## Work request
Please reproduce each line of the data below as it stands.

======== Recorded data

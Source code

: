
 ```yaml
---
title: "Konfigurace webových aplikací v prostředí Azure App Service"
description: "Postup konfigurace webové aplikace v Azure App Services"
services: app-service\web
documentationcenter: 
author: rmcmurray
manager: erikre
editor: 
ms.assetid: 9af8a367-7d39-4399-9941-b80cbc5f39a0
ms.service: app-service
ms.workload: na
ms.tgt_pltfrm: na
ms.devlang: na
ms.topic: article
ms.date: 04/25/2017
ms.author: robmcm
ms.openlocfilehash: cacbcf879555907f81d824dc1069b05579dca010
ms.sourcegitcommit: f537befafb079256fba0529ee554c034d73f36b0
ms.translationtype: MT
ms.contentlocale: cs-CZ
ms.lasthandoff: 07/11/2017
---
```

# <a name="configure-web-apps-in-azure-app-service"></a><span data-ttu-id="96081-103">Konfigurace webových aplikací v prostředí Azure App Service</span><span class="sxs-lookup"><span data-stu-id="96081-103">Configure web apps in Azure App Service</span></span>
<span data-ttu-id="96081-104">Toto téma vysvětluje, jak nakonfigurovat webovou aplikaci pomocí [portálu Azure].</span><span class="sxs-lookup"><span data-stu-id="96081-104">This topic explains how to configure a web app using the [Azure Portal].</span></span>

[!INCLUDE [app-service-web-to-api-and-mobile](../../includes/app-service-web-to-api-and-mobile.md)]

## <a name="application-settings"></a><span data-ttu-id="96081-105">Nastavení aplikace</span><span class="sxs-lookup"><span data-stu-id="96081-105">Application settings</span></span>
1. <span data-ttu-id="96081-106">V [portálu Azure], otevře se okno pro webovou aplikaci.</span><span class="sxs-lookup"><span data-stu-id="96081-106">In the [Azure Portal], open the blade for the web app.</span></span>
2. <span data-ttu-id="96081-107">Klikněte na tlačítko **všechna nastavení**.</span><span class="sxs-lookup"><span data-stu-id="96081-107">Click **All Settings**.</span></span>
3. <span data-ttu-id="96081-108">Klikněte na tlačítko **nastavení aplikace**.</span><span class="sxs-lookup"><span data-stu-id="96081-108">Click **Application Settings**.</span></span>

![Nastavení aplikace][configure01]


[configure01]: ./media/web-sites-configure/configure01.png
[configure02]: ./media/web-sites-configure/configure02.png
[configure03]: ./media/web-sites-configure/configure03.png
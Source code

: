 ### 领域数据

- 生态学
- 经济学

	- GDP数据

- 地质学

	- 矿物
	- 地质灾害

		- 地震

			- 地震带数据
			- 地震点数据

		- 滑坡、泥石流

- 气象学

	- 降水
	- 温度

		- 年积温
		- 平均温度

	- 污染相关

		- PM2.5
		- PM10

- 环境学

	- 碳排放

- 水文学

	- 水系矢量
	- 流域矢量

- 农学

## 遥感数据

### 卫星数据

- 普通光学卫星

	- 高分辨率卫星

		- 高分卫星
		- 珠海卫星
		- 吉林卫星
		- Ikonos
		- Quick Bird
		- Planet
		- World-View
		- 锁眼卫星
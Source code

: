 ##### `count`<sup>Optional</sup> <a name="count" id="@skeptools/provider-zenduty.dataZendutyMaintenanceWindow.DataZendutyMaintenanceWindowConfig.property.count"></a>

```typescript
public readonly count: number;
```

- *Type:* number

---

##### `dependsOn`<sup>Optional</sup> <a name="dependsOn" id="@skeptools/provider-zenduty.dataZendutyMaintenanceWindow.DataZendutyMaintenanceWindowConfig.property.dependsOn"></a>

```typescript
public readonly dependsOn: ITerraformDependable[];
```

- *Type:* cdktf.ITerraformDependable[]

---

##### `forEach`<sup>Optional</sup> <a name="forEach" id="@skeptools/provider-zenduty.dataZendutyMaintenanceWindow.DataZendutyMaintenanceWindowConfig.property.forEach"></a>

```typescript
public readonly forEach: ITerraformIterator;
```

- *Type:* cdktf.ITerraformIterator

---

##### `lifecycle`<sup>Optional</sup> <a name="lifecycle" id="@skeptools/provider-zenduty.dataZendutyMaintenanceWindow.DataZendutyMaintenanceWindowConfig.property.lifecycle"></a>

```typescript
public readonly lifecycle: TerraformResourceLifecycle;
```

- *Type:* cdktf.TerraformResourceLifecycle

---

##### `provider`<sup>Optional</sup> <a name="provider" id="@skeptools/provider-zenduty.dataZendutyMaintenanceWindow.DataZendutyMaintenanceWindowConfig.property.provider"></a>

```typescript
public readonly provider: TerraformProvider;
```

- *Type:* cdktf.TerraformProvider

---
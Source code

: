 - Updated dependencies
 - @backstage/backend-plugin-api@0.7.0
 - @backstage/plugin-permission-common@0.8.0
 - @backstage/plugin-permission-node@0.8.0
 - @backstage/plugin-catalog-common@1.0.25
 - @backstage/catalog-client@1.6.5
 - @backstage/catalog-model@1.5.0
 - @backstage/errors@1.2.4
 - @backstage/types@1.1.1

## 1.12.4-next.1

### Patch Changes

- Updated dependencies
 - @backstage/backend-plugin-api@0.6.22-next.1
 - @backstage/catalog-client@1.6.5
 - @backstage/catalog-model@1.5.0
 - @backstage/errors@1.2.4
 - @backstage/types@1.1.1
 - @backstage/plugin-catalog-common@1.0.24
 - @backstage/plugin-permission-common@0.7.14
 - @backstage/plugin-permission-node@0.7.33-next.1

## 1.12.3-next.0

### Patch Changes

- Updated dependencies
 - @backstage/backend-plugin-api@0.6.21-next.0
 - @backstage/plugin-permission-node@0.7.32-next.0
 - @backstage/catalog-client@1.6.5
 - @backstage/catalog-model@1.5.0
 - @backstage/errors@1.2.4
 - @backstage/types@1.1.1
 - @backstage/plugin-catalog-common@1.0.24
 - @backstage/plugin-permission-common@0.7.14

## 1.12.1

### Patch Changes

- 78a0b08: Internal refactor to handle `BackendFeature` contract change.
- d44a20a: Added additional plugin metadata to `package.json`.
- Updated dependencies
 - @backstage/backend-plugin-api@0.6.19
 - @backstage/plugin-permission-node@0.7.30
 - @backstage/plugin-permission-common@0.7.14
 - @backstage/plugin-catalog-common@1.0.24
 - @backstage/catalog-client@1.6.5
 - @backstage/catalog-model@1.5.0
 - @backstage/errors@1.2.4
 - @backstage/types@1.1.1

================

## Response to the exercise
Source code

:
 ```yaml
---
title: "Konfigurace webových aplikací v prostředí Azure App Service"
description: "Postup konfigurace webové aplikace v Azure App Services"
services: app-service\web
documentationcenter: 
author: rmcmurray
manager: erikre
editor: 
ms.assetid: 9af8a367-7d39-4399-9941-b80cbc5f39a0
ms.service: app-service
ms.workload: na
ms.tgt_pltfrm: na
ms.devlang: na
ms.topic: article
ms.date: 04/25/2017
ms.author: robmcm
ms.openlocfilehash: cacbcf879555907f81d824dc1069b05579dca010
ms.sourcegitcommit: f537befafb079256fba0529ee554c034d73f36b0
ms.translationtype: MT
ms.contentlocale: cs-CZ
ms.lasthandoff: 07/11/2017
---
```

# <a name="configure-web-apps-in-azure-app-service"></a><span data-ttu-id="96081-103">Konfigurace webových aplikací v prostředí Azure App Service</span><span class="sxs-lookup"><span data-stu-id="96081-103">Configure web apps in Azure App Service</span></span>
<span data-ttu-id="96081-104">Toto téma vysvětluje, jak nakonfigurovat webovou aplikaci pomocí [portálu Azure].</span><span class="sxs-lookup"><span data-stu-id="96081-104">This topic explains how to configure a web app using the [Azure Portal].</span></span>

[!INCLUDE [app-service-web-to-api-and-mobile](../../includes/app-service-web-to-api-and-mobile.md)]

## <a name="application-settings"></a><span data-ttu-id="96081-105">Nastavení aplikace</span><span class="sxs-lookup"><span data-stu-id="96081-105">Application settings</span></span>
1. <span data-ttu-id="96081-106">V [portálu Azure], otevře se okno pro webovou aplikaci.</span><span class="sxs-lookup"><span data-stu-id="96081-106">In the [Azure Portal], open the blade for the web app.</span></span>
2. <span data-ttu-id="96081-107">Klikněte na tlačítko **všechna nastavení**.</span><span class="sxs-lookup"><span data-stu-id="96081-107">Click **All Settings**.</span></span>
3. <span data-ttu-id="96081-108">Klikněte na tlačítko **nastavení aplikace**.</span><span class="sxs-lookup"><span data-stu-id="96081-108">Click **Application Settings**.</span></span>

![Nastavení aplikace][configure01]


[configure01]: ./media/web-sites-configure/configure01.png
[configure02]: ./media/web-sites-configure/configure02.png
[configure03]: ./media/web-sites-configure/configure03.png
Source code

: ### 领域数据

- 生态学
- 经济学

	- GDP数据

- 地质学

	- 矿物
	- 地质灾害

		- 地震

			- 地震带数据
			- 地震点数据

		- 滑坡、泥石流

- 气象学

	- 降水
	- 温度

		- 年积温
		- 平均温度

	- 污染相关

		- PM2.5
		- PM10

- 环境学

	- 碳排放

- 水文学

	- 水系矢量
	- 流域矢量

- 农学

## 遥感数据

### 卫星数据

- 普通光学卫星

	- 高分辨率卫星

		- 高分卫星
		- 珠海卫星
		- 吉林卫星
		- Ikonos
		- Quick Bird
		- Planet
		- World-View
		- 锁眼卫星
Source code

: ##### `count`<sup>Optional</sup> <a name="count" id="@skeptools/provider-zenduty.dataZendutyMaintenanceWindow.DataZendutyMaintenanceWindowConfig.property.count"></a>

```typescript
public readonly count: number;
```

- *Type:* number

---

##### `dependsOn`<sup>Optional</sup> <a name="dependsOn" id="@skeptools/provider-zenduty.dataZendutyMaintenanceWindow.DataZendutyMaintenanceWindowConfig.property.dependsOn"></a>

```typescript
public readonly dependsOn: ITerraformDependable[];
```

- *Type:* cdktf.ITerraformDependable[]

---

##### `forEach`<sup>Optional</sup> <a name="forEach" id="@skeptools/provider-zenduty.dataZendutyMaintenanceWindow.DataZendutyMaintenanceWindowConfig.property.forEach"></a>

```typescript
public readonly forEach: ITerraformIterator;
```

- *Type:* cdktf.ITerraformIterator

---

##### `lifecycle`<sup>Optional</sup> <a name="lifecycle" id="@skeptools/provider-zenduty.dataZendutyMaintenanceWindow.DataZendutyMaintenanceWindowConfig.property.lifecycle"></a>

```typescript
public readonly lifecycle: TerraformResourceLifecycle;
```

- *Type:* cdktf.TerraformResourceLifecycle

---

##### `provider`<sup>Optional</sup> <a name="provider" id="@skeptools/provider-zenduty.dataZendutyMaintenanceWindow.DataZendutyMaintenanceWindowConfig.property.provider"></a>

```typescript
public readonly provider: TerraformProvider;
```

- *Type:* cdktf.TerraformProvider

---
Source code

: - Updated dependencies
 - @backstage/backend-plugin-api@0.7.0
 - @backstage/plugin-permission-common@0.8.0
 - @backstage/plugin-permission-node@0.8.0
 - @backstage/plugin-catalog-common@1.0.25
 - @backstage/catalog-client@1.6.5
 - @backstage/catalog-model@1.5.0
 - @backstage/errors@1.2.4
 - @backstage/types@1.1.1

## 1.12.4-next.1

### Patch Changes

- Updated dependencies
 - @backstage/backend-plugin-api@0.6.22-next.1
 - @backstage/catalog-client@1.6.5
 - @backstage/catalog-model@1.5.0
 - @backstage/errors@1.2.4
 - @backstage/types@1.1.1
 - @backstage/plugin-catalog-common@1.0.24
 - @backstage/plugin-permission-common@0.7.14
 - @backstage/plugin-permission-node@0.7.33-next.1

## 1.12.3-next.0

### Patch Changes

- Updated dependencies
 - @backstage/backend-plugin-api@0.6.21-next.0
 - @backstage/plugin-permission-node@0.7.32-next.0
 - @backstage/catalog-client@1.6.5
 - @backstage/catalog-model@1.5.0
 - @backstage/errors@1.2.4
 - @backstage/types@1.1.1
 - @backstage/plugin-catalog-common@1.0.24
 - @backstage/plugin-permission-common@0.7.14

## 1.12.1

### Patch Changes

- 78a0b08: Internal refactor to handle `BackendFeature` contract change.
- d44a20a: Added additional plugin metadata to `package.json`.
- Updated dependencies
 - @backstage/backend-plugin-api@0.6.19
 - @backstage/plugin-permission-node@0.7.30
 - @backstage/plugin-permission-common@0.7.14
 - @backstage/plugin-catalog-common@1.0.24
 - @backstage/catalog-client@1.6.5
 - @backstage/catalog-model@1.5.0
 - @backstage/errors@1.2.4
 - @backstage/types@1.1.1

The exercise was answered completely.